-- Data for analysis follows --
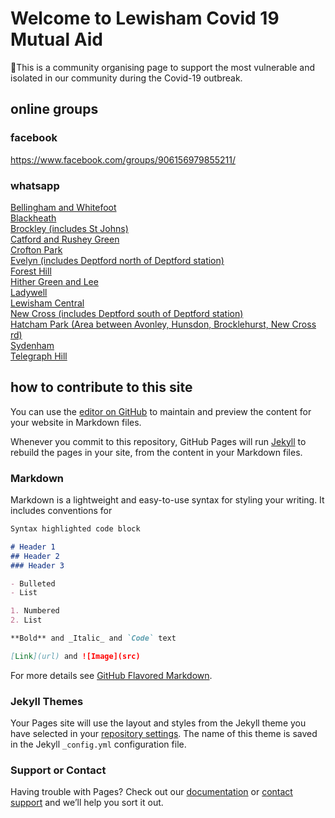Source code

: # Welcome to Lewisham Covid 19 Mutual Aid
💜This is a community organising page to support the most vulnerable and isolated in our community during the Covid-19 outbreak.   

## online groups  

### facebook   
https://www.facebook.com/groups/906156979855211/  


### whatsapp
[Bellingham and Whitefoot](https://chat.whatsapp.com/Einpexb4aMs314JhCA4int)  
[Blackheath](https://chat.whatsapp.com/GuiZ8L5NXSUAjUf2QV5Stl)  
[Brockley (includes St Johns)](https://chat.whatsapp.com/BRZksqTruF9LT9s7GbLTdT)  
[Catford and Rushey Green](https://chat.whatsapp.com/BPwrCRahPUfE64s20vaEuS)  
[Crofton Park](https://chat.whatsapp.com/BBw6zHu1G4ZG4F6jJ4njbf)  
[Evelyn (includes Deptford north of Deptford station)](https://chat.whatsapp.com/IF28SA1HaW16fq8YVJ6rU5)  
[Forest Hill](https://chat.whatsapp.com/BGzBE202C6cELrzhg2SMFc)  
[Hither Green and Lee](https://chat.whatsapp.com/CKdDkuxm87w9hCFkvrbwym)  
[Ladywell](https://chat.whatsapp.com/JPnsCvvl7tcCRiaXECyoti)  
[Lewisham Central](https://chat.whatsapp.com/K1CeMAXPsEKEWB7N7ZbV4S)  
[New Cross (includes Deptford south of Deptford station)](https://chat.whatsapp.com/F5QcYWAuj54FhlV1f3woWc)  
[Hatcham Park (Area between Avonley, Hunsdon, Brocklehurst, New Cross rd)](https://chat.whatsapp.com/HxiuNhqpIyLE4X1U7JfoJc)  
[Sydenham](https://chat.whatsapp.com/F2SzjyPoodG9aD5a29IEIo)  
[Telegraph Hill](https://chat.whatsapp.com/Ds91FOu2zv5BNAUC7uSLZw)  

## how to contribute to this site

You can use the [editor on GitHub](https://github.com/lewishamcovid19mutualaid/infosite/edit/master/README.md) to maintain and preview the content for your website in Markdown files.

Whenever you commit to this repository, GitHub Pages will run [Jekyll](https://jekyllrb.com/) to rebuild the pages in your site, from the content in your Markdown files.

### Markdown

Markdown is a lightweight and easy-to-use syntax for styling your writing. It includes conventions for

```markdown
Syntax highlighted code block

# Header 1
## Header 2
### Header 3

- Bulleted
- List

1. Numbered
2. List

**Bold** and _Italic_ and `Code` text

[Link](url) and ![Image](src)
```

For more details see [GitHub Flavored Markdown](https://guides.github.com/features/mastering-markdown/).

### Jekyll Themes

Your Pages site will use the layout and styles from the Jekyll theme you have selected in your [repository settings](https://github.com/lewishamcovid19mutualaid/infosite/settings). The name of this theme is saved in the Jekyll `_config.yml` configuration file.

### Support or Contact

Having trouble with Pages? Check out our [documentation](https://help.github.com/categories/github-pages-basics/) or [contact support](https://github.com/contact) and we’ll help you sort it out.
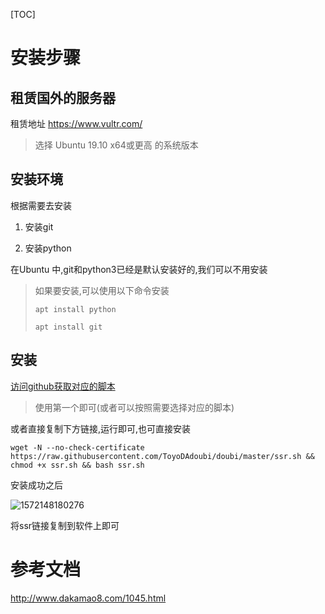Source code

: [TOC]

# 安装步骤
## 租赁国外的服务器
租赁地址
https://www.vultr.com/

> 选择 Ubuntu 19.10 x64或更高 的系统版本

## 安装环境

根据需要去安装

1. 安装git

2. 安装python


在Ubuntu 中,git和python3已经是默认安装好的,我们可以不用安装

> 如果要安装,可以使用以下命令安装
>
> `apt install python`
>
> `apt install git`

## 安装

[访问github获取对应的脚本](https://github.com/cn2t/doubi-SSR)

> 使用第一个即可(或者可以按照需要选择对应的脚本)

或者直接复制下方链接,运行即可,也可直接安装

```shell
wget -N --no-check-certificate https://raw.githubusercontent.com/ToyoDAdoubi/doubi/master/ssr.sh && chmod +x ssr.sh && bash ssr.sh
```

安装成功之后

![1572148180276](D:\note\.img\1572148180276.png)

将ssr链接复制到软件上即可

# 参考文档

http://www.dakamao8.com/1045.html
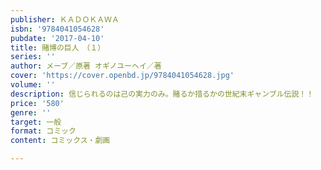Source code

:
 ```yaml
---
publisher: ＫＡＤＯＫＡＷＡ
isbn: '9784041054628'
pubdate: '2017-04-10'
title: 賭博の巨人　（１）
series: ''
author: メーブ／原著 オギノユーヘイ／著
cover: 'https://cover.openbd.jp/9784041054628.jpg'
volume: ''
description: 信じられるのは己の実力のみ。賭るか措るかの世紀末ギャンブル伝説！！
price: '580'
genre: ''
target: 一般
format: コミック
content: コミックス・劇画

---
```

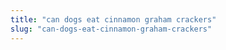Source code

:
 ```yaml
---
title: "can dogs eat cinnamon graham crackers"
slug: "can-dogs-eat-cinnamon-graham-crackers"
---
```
-- Data for analysis concluded --
Problem
All lines above from the one with "https://www.facebook.com/groups/906156979855211/" to the one with "[Catford and Rushey", inclusive, should be copied exactly, and no other lines.

Written answer
https://www.facebook.com/groups/906156979855211/  


### whatsapp
[Bellingham and Whitefoot](https://chat.whatsapp.com/Einpexb4aMs314JhCA4int)  
[Blackheath](https://chat.whatsapp.com/GuiZ8L5NXSUAjUf2QV5Stl)  
[Brockley (includes St Johns)](https://chat.whatsapp.com/BRZksqTruF9LT9s7GbLTdT)  
[Catford and Rushey Green](https://chat.whatsapp.com/BPwrCRahPUfE64s20vaEuS)  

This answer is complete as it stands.